== Segment start ==

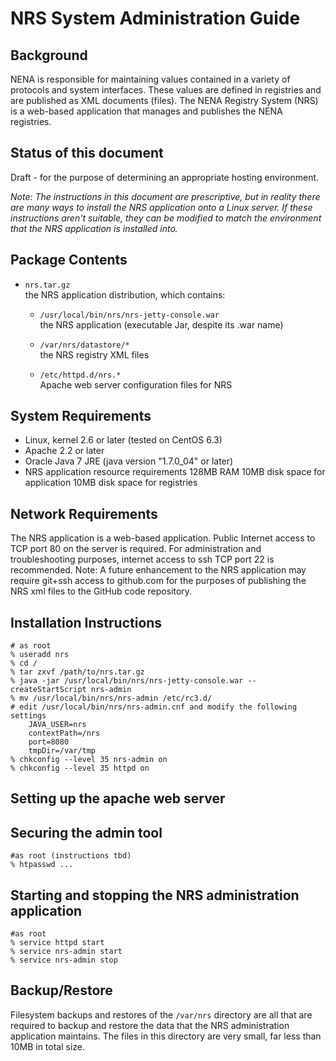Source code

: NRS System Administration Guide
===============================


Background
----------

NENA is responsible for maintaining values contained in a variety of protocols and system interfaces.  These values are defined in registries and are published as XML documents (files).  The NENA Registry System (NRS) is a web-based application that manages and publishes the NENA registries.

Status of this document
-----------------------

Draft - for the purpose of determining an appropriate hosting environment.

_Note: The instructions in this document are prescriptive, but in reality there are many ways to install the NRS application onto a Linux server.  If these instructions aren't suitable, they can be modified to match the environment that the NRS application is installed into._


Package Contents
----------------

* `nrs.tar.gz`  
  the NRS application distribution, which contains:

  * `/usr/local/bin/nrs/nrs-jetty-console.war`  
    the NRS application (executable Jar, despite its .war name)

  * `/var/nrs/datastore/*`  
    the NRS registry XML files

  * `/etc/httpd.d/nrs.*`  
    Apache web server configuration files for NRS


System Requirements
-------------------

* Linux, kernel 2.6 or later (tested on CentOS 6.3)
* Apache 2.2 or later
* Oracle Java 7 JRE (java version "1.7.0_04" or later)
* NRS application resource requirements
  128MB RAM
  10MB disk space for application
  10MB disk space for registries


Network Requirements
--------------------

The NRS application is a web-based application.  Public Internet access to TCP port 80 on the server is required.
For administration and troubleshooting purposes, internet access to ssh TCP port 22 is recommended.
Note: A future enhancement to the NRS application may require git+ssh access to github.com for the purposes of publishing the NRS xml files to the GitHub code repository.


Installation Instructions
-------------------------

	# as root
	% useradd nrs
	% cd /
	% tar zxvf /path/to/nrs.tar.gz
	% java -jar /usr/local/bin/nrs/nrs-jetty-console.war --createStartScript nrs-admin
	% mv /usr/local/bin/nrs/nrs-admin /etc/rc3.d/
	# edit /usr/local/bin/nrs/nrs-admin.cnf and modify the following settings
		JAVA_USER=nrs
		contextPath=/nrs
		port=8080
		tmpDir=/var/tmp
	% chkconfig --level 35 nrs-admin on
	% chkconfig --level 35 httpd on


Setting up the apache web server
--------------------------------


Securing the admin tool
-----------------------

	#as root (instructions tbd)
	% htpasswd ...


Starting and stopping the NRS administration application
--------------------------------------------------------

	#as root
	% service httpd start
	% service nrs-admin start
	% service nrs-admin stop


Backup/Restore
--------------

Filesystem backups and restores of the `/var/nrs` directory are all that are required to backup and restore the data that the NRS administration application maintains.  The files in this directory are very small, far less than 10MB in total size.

== Segment end ==
== Segment start ==

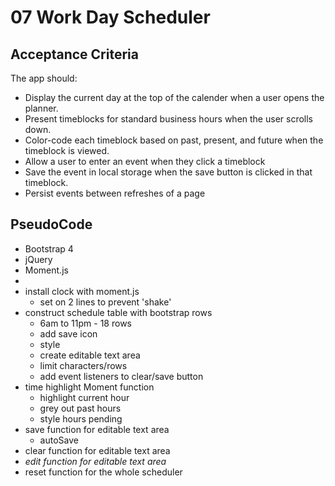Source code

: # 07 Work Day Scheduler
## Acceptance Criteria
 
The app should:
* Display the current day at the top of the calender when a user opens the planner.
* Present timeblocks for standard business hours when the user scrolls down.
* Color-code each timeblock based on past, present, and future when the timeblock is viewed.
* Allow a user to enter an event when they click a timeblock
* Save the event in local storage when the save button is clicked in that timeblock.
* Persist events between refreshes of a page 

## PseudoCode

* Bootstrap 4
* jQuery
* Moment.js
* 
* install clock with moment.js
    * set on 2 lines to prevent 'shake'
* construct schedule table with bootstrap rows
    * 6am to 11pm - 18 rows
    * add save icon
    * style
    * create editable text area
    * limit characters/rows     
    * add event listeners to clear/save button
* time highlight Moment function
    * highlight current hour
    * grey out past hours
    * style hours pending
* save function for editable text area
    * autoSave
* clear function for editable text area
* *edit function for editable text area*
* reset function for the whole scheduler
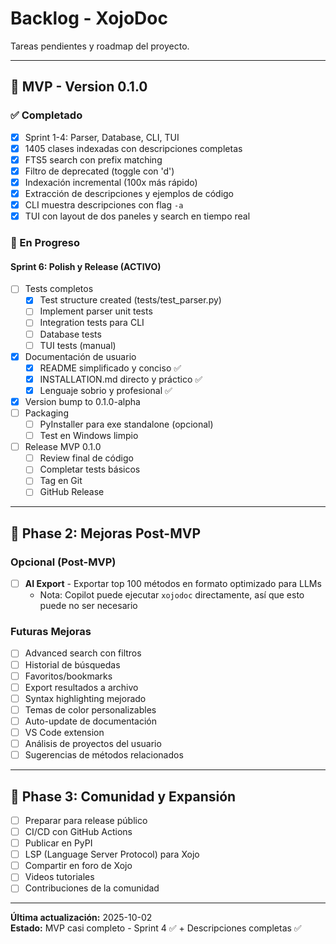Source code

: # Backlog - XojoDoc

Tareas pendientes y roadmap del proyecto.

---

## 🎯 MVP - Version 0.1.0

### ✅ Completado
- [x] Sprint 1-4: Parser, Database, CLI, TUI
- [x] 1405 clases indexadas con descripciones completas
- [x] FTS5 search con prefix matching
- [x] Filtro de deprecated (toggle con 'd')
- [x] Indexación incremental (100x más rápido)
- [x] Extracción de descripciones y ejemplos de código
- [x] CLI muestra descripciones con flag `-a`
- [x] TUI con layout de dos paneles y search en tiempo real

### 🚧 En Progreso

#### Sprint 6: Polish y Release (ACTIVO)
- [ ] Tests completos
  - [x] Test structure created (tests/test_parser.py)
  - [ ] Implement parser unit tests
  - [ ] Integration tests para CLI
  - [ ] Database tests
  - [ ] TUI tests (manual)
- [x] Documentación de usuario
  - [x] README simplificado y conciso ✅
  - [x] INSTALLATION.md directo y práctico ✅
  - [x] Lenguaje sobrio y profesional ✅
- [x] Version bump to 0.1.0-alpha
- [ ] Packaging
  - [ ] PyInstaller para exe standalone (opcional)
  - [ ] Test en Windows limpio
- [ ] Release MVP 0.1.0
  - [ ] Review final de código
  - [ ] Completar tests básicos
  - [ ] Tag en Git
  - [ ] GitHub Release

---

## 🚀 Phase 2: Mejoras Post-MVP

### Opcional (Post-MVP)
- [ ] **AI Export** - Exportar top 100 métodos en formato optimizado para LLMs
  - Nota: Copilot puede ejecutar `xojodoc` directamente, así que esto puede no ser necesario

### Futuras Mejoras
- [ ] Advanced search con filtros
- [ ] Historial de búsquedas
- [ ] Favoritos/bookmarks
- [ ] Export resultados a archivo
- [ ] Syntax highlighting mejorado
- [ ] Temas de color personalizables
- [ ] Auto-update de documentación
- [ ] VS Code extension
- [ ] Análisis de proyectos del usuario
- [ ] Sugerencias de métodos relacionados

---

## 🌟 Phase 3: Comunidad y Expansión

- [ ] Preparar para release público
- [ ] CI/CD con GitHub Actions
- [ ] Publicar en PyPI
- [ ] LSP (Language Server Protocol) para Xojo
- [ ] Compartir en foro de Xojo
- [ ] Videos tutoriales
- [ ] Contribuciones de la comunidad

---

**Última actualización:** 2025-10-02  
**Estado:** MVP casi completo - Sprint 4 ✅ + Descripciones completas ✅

== Segment end ==

# REQUIRED ACTION
Your answer should consist of the lines from the line with "- [ ] Export resultados a archivo" to the line with "- [ ] CI/CD con GitHub Actions" above, repeated exactly, both ends included.

# ANSWER BOX
- [ ] Export resultados a archivo
- [ ] Syntax highlighting mejorado
- [ ] Temas de color personalizables
- [ ] Auto-update de documentación
- [ ] VS Code extension
- [ ] Análisis de proyectos del usuario
- [ ] Sugerencias de métodos relacionados

---

## 🌟 Phase 3: Comunidad y Expansión

- [ ] Preparar para release público
- [ ] CI/CD con GitHub Actions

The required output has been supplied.